[[ Working data, beginning ]]

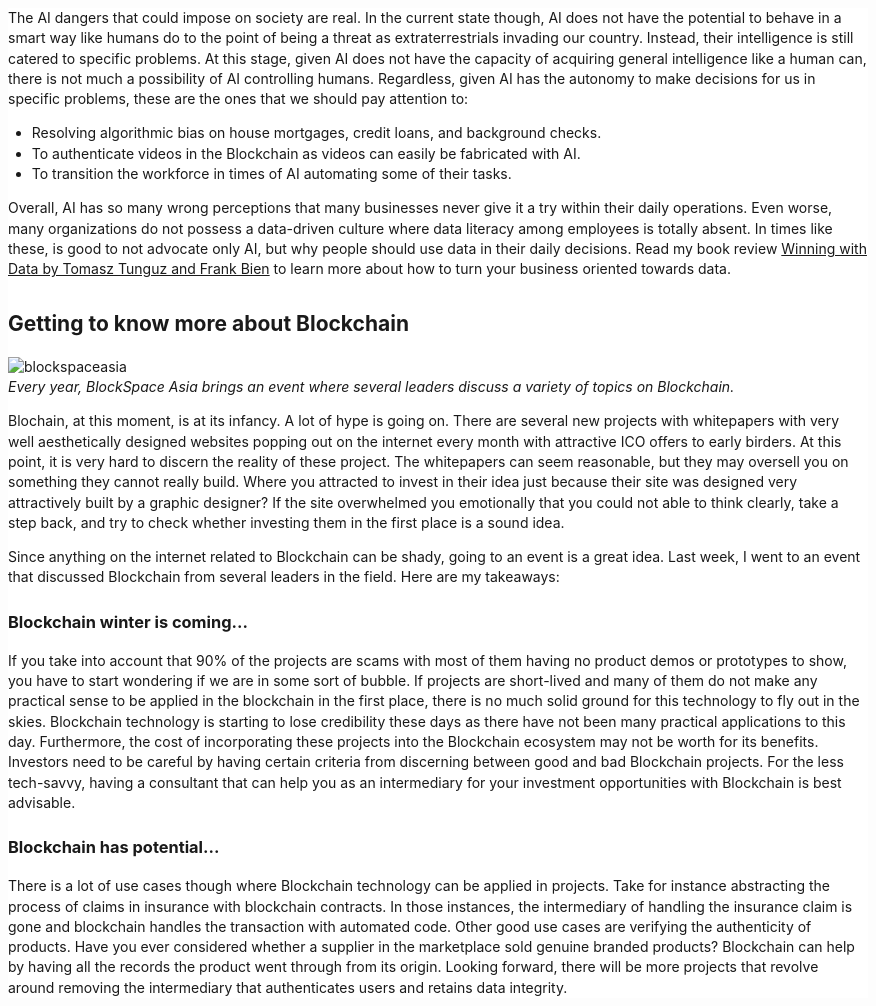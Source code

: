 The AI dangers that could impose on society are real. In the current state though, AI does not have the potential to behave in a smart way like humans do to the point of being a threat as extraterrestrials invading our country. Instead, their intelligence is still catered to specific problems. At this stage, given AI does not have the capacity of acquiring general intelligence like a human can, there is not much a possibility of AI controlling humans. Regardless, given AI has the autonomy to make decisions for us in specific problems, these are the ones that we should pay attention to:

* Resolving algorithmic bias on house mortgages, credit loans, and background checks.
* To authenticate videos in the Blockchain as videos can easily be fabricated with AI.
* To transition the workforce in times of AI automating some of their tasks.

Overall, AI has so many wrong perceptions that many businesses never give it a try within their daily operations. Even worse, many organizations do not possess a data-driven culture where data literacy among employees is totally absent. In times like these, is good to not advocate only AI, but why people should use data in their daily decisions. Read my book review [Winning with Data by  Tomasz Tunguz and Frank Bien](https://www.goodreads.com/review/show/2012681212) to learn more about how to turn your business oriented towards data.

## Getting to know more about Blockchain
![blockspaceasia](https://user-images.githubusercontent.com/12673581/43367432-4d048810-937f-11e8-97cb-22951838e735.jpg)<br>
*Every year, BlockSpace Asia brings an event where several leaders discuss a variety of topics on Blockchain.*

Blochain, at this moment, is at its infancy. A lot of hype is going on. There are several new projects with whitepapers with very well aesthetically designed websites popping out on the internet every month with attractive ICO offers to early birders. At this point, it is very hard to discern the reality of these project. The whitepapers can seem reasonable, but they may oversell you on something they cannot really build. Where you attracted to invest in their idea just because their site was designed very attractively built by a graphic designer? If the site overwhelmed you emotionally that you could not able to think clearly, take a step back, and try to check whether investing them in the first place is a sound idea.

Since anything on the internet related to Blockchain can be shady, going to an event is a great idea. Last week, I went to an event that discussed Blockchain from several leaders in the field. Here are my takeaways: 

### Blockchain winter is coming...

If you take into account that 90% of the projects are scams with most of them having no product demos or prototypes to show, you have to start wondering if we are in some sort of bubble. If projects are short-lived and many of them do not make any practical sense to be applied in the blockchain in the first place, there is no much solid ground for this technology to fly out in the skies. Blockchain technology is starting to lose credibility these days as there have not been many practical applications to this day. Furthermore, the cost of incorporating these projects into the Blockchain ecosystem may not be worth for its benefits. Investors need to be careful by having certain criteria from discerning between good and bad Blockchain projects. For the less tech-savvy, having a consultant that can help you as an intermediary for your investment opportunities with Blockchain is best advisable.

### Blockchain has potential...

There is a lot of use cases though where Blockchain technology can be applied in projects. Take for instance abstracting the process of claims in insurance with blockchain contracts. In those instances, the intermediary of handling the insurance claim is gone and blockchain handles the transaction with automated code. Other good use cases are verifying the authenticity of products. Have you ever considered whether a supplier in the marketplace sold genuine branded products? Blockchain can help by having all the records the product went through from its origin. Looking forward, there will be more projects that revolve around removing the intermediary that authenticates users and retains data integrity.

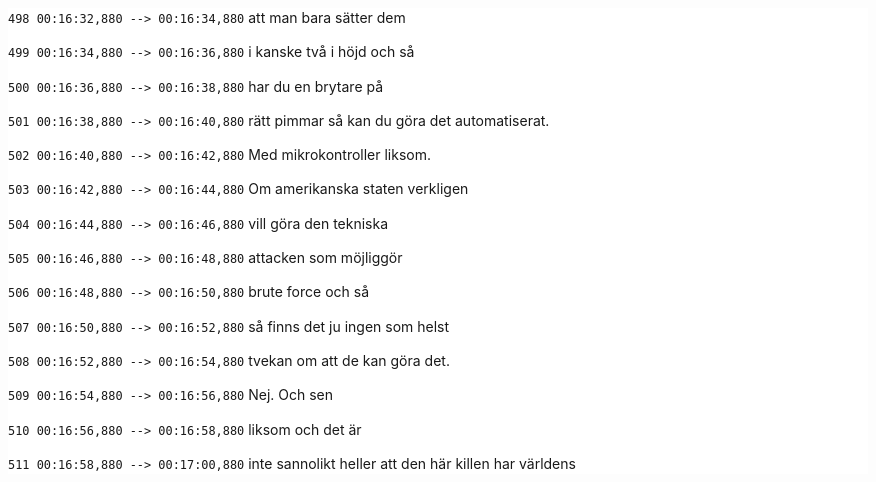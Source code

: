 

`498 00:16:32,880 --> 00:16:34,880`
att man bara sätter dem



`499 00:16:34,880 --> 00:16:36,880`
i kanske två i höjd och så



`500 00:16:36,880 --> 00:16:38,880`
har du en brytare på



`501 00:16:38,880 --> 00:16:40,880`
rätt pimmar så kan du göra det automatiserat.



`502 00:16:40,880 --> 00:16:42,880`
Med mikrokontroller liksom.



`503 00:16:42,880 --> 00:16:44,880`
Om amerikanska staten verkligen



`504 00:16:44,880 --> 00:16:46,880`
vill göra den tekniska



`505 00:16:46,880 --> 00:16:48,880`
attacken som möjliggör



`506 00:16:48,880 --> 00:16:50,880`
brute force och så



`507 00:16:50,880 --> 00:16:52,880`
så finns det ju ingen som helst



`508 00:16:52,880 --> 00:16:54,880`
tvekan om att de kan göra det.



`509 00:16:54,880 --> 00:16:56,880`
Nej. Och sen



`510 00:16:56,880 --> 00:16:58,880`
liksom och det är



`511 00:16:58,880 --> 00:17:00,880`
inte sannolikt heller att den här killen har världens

[[ Working data, end ]]

_Task directions_.
Print the lines of the entries, exactly, from the one containing "Nej. Och sen" down to the final line, and leave out all the others.

_Task output_.
Nej. Och sen



`510 00:16:56,880 --> 00:16:58,880`
liksom och det är



`511 00:16:58,880 --> 00:17:00,880`
inte sannolikt heller att den här killen har världens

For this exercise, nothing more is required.